Indro Montanelli, un documentario da vedere
23 Lug
Ieri, 15 anni fa, moriva Indro Montanelli. Uno dei pochi giornalisti leggendari che abbiamo in Italia, nato a Fucecchio ma milanesissimo. Su Sky Arte è andato in onda un documentario, domani 24 luglio in replica alle 13.
Indro. L’uomo che scriveva sull’acqua è un gran bel lavoro, realizzato da Samuele Rossi, prodotto da Echivisivi e Alkermes con il sostegno del MiBACT e Caipirinha. Ci sono i filmati d’archivio, tante testimonianze e le pagine dei giornali, le parole, gli articoli che hanno reso unica e inimitabile la prosa e lo spirito di un giornalista che vedeva nel lettore il suo unico e indiscutibile padrone.
Gli attori Roberto Herlitzka e Domenico Diele interpretano Montanelli maturo e Montanelli giovane. Ecco, forse Herlitzka, con il suo timbro da attore e l’aria solenne, è troppo retorico. E se una cosa Indro non era, era proprio retorico.
Questo è l’unico appunto che faccio al documentario, in cui c’è dentro tutto. L’infanzia, l’ubriacatura del Fascismo, che poi rinnega, la depressione che ha ereditato dalla madre, che ha anche odiato per averlo contaminato con questo male che si ripresenta puntale ogni sette anni da quando era molto piccolo. “La depressione era l’unica presenza del trascendente nella vita di Montanelli, quasi una vendetta del trascendente”, nota Tiziana Abate, firma de Il Giornale.

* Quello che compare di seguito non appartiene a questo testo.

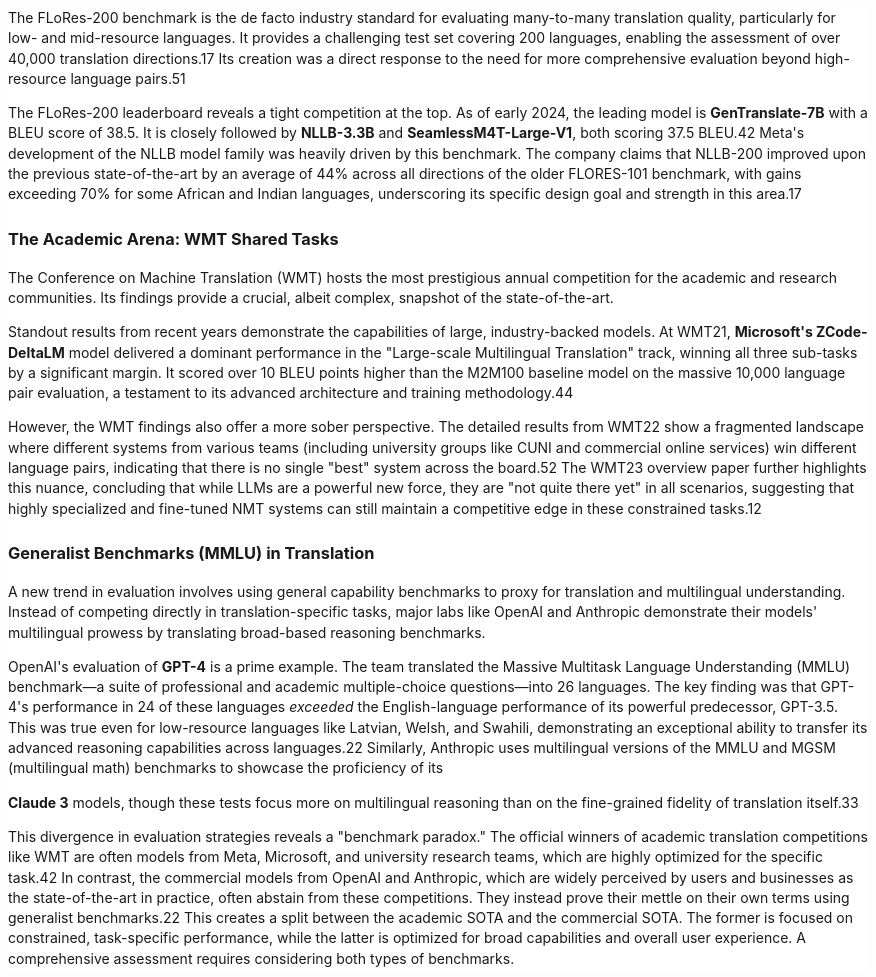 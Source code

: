 The FLoRes-200 benchmark is the de facto industry standard for evaluating many-to-many translation quality, particularly for low- and mid-resource languages. It provides a challenging test set covering 200 languages, enabling the assessment of over 40,000 translation directions.17 Its creation was a direct response to the need for more comprehensive evaluation beyond high-resource language pairs.51

The FLoRes-200 leaderboard reveals a tight competition at the top. As of early 2024, the leading model is **GenTranslate-7B** with a BLEU score of 38.5. It is closely followed by **NLLB-3.3B** and **SeamlessM4T-Large-V1**, both scoring 37.5 BLEU.42 Meta's development of the NLLB model family was heavily driven by this benchmark. The company claims that NLLB-200 improved upon the previous state-of-the-art by an average of 44% across all directions of the older FLORES-101 benchmark, with gains exceeding 70% for some African and Indian languages, underscoring its specific design goal and strength in this area.17

### **The Academic Arena: WMT Shared Tasks**

The Conference on Machine Translation (WMT) hosts the most prestigious annual competition for the academic and research communities. Its findings provide a crucial, albeit complex, snapshot of the state-of-the-art.

Standout results from recent years demonstrate the capabilities of large, industry-backed models. At WMT21, **Microsoft's ZCode-DeltaLM** model delivered a dominant performance in the "Large-scale Multilingual Translation" track, winning all three sub-tasks by a significant margin. It scored over 10 BLEU points higher than the M2M100 baseline model on the massive 10,000 language pair evaluation, a testament to its advanced architecture and training methodology.44

However, the WMT findings also offer a more sober perspective. The detailed results from WMT22 show a fragmented landscape where different systems from various teams (including university groups like CUNI and commercial online services) win different language pairs, indicating that there is no single "best" system across the board.52 The WMT23 overview paper further highlights this nuance, concluding that while LLMs are a powerful new force, they are "not quite there yet" in all scenarios, suggesting that highly specialized and fine-tuned NMT systems can still maintain a competitive edge in these constrained tasks.12

### **Generalist Benchmarks (MMLU) in Translation**

A new trend in evaluation involves using general capability benchmarks to proxy for translation and multilingual understanding. Instead of competing directly in translation-specific tasks, major labs like OpenAI and Anthropic demonstrate their models' multilingual prowess by translating broad-based reasoning benchmarks.

OpenAI's evaluation of **GPT-4** is a prime example. The team translated the Massive Multitask Language Understanding (MMLU) benchmark—a suite of professional and academic multiple-choice questions—into 26 languages. The key finding was that GPT-4's performance in 24 of these languages *exceeded* the English-language performance of its powerful predecessor, GPT-3.5. This was true even for low-resource languages like Latvian, Welsh, and Swahili, demonstrating an exceptional ability to transfer its advanced reasoning capabilities across languages.22 Similarly, Anthropic uses multilingual versions of the MMLU and MGSM (multilingual math) benchmarks to showcase the proficiency of its

**Claude 3** models, though these tests focus more on multilingual reasoning than on the fine-grained fidelity of translation itself.33

This divergence in evaluation strategies reveals a "benchmark paradox." The official winners of academic translation competitions like WMT are often models from Meta, Microsoft, and university research teams, which are highly optimized for the specific task.42 In contrast, the commercial models from OpenAI and Anthropic, which are widely perceived by users and businesses as the state-of-the-art in practice, often abstain from these competitions. They instead prove their mettle on their own terms using generalist benchmarks.22 This creates a split between the academic SOTA and the commercial SOTA. The former is focused on constrained, task-specific performance, while the latter is optimized for broad capabilities and overall user experience. A comprehensive assessment requires considering both types of benchmarks.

Parla del “piacere di spiegare agli altri quello che io stesso non comprendo, un piacere che non mi ha mai abbandonato”. A volte un po’ inventava, dice qualcuno, ma senza mai tradire la verità.
Ci sono gli anni gloriosi del Corriere, poi il licenziamento dal quotidiano di Via Solferino, che si è spinto troppo a sinistra, la fondazione de Il Giornale, l’attentato contro di lui delle Brigate Rosse, Tangentopoli, l’arrivo di Silvio Berlusconi che lui ha sempre definito il “migliore di tutti gli editori” fino al divorzio finale. Silvio pretendeva che, con la discesa in politica nel 1994, il suo organo lo supportasse; ma Montanelli non ne voleva sapere.
Un pranzo di addio in via Rovani, e poi fonda la Voce. Che però durerà poco; un’impresa coraggiosa ma fallimentare. In quella redazione c’era anche un giovanissimo Travaglio. Il direttore del Fatto Quotidiano è una delle voci del documentario, insieme a Severgnini, De Bortoli, Confalonieri, Paolo Mieli. Quando parla della morte del suo mentore, che gli comunicò al telefono Gian Antonio Stella, gli occhi di Travaglio brillano.
E io mi faccio la mia idea sul perché il direttore del Fatto odi tanto Silvio Berlusconi. Forse Travaglio individua in quel divorzio forzato di Montanelli, suo mito e modello, dal Giornale da lui fondato, quella separazione obbligata ma dolorosa dalla sua creatura, quando ormai aveva superato gli ottanta anni ed era debole, l’inizio della fine di Indro. Un colpo da cui non si è mai ripreso.
Ps. Esilarante, Travaglio, quando descrive il Berlusconi degli anni ’80, parvenue, con camicia a punta e cravattone da Chicaco degli anni ’30.